In the breathless hurry and bustle of the retreat we had to make our way through the crowd by force. Such battalions as still possessed their Majors went on in front with the artillery column. And, tossed about from right to left like bits of cork in the swirl of a current, dragged this way and that in the eddies, sometimes pushed into the ditch, and sometimes carried off their feet by the torrent, the tattered remnants of troops surged down the road. Wounded, limping, many without rifle or pack, they made slow progress. Some made an effort to climb upon our carriages, and either hoisted themselves on to the ammunition wagons or let themselves be dragged along like automata.

While the retreat of the infantry divisions continued along the highway, we turned off down a steep road to the right and reached the plateau. The day was drawing to a close, and the shadow of the thick woods at Guéville, between us and the sun, was projected on to the side of the next hill. Here there were no stragglers, but the ditches were full of wounded, resting for a moment before continuing the painful ascent. Many of them looked as though they would never get up again. Some were lying half hidden in the grass.

There was already something skull-like about their faces; the eyes, wide open and bright with fever, stared fixedly from out their sunken sockets as though at something we could not see. Their matted hair was glued to their foreheads with sweat, which slowly trickled down the drawn, emaciated faces, leaving white zigzag furrows in the dirt of dust and smoke. Hardly one of the wounded was bandaged, and the blood had made dark stains on their coats and splashed their ragged uniforms. Not a complaint was to be heard. Two soldiers, without packs or rifles, were trying to help a little infantryman whose shoulder had been shattered by a shell, and who, deathly white and with closed eyes, wearily but obstinately shook his head, refusing to be moved. Others, wounded in the leg, still managed to hobble along with the aid of their rifles, which they used as crutches.

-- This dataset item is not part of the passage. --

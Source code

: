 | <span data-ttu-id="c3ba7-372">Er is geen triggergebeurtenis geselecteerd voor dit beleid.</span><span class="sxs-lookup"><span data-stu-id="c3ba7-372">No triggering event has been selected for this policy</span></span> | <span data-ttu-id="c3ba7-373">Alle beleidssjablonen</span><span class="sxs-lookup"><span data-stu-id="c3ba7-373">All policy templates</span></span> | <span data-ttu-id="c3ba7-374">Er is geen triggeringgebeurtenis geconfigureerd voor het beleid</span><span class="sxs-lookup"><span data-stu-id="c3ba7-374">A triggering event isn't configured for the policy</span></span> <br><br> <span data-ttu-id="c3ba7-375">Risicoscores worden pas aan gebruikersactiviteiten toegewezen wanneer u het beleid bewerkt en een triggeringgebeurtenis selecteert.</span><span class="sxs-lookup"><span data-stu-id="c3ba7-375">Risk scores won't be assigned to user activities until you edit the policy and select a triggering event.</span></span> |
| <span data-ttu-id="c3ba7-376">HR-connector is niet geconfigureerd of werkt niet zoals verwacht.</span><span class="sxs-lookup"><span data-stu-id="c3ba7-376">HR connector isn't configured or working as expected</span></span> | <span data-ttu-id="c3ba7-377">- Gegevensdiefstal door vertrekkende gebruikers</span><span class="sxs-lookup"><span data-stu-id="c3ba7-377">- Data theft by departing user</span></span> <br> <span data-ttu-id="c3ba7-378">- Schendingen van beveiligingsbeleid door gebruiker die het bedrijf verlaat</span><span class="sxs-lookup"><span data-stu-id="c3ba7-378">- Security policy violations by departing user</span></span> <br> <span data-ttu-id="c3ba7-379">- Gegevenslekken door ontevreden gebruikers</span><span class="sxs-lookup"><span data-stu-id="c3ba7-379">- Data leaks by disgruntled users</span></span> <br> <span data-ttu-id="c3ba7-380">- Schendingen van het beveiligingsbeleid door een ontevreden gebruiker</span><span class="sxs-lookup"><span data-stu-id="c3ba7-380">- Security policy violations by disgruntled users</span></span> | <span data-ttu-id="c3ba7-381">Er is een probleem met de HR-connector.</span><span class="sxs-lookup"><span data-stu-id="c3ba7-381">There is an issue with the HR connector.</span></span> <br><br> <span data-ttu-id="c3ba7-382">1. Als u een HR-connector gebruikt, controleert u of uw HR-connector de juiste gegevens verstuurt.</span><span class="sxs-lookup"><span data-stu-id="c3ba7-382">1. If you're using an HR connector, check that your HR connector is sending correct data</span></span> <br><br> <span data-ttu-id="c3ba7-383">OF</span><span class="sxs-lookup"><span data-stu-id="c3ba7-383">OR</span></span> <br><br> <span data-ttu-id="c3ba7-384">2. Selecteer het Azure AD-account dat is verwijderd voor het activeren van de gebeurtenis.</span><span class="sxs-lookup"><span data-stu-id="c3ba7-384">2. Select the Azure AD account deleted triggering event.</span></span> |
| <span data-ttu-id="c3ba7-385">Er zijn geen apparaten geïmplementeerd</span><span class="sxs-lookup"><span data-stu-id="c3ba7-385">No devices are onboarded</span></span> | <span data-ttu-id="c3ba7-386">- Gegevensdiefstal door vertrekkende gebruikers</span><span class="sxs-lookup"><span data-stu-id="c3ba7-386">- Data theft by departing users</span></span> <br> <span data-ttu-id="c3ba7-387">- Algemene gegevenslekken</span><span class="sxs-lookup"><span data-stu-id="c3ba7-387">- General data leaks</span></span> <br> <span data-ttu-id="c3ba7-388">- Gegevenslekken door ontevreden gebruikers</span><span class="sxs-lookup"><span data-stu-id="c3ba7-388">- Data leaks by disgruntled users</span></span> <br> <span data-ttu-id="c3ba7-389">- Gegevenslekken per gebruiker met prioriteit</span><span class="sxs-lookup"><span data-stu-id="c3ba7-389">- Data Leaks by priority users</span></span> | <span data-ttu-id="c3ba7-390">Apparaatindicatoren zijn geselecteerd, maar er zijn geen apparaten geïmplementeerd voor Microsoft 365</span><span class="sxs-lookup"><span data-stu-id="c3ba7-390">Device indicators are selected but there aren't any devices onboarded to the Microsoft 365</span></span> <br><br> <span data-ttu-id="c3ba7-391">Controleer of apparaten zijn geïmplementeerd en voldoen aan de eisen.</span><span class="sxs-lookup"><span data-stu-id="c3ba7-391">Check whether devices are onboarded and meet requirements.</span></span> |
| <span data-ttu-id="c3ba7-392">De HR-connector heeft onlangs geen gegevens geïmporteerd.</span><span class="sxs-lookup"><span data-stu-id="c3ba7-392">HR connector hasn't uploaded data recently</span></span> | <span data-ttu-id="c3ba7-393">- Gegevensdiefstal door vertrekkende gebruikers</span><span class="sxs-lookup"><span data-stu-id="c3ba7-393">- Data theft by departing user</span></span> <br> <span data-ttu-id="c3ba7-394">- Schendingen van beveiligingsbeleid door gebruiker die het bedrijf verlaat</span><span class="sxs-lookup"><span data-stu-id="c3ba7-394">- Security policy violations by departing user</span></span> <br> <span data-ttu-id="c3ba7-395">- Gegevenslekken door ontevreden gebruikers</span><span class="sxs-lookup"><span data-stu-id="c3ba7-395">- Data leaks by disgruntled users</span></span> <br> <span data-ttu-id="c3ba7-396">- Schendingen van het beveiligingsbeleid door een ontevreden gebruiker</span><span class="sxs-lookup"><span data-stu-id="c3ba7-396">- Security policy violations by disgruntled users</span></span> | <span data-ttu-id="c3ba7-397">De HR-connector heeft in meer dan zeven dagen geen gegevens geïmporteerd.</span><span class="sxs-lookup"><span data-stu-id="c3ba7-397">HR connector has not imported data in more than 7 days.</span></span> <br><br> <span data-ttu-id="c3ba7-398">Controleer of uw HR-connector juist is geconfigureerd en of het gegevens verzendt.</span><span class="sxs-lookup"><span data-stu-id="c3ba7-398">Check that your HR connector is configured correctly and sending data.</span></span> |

They implored us to find place for them on the carriages.

We contrived to make room for them on the limbers. At every bump and jolt a big bugler, whose chest had been shot clean through by a bullet, gave a gasp of pain.

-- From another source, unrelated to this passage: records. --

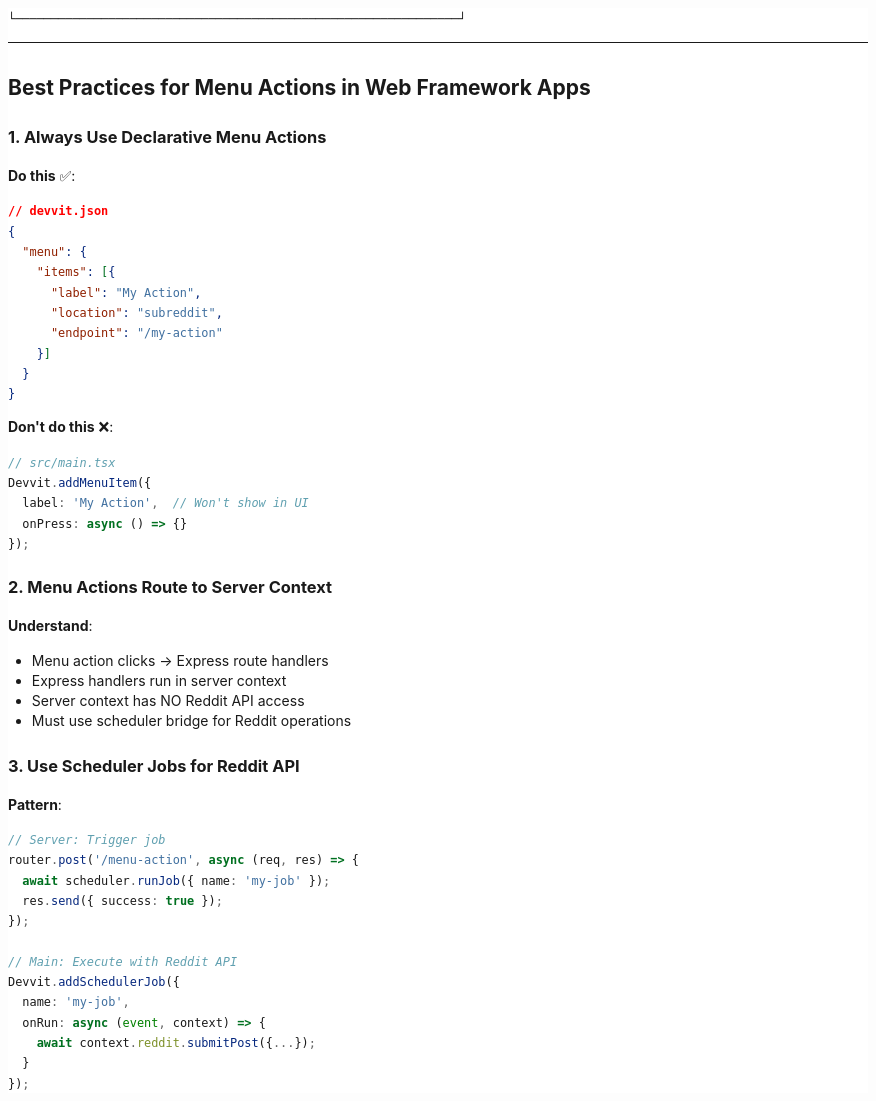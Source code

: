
 ```
└──────────────────────────────────────────────────────────────┘
```

---

## Best Practices for Menu Actions in Web Framework Apps

### 1. Always Use Declarative Menu Actions

**Do this** ✅:
```json
// devvit.json
{
  "menu": {
    "items": [{
      "label": "My Action",
      "location": "subreddit",
      "endpoint": "/my-action"
    }]
  }
}
```

**Don't do this** ❌:
```typescript
// src/main.tsx
Devvit.addMenuItem({
  label: 'My Action',  // Won't show in UI
  onPress: async () => {}
});
```

### 2. Menu Actions Route to Server Context

**Understand**:
- Menu action clicks → Express route handlers
- Express handlers run in server context
- Server context has NO Reddit API access
- Must use scheduler bridge for Reddit operations

### 3. Use Scheduler Jobs for Reddit API

**Pattern**:
```typescript
// Server: Trigger job
router.post('/menu-action', async (req, res) => {
  await scheduler.runJob({ name: 'my-job' });
  res.send({ success: true });
});

// Main: Execute with Reddit API
Devvit.addSchedulerJob({
  name: 'my-job',
  onRun: async (event, context) => {
    await context.reddit.submitPost({...});
  }
});
```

In the fields by the roadside lay torn and gaping packs, from which protruded vests, pants, caps, brushes, and other items of kit. The road itself was littered with boots, mess-tins, and camp-kettles crushed by the wheels and horses' hoofs, shirts, bayonets, cartridge belts with the brass cases shining in the dust, képis, and broken Lebel rifles. It was a sight to make one weep, and, despite myself, my thoughts went back to the retreat of August 1870, after Wissembourg and Forbach.... And yet for a month past we had heard continually of French victories, and had almost begun to picture Alsace reconquered and the road into Germany laid open. Nevertheless, at the first attack, here was our army routed! With some astonishment I realized that I had taken part in a defeat.

We reached the edge of the Guéville woods, which were being defended by the 102nd Infantry. Arms and equipment still bestrew the road, which had also been cut up into ridges by the artillery and convoys. The wounded on our lurching and jolting wagons looked like men crucified.

I questioned the big bugler:

"Shall we stop? Perhaps this shakes you too much?"

"No! Anything rather than fall into their hands."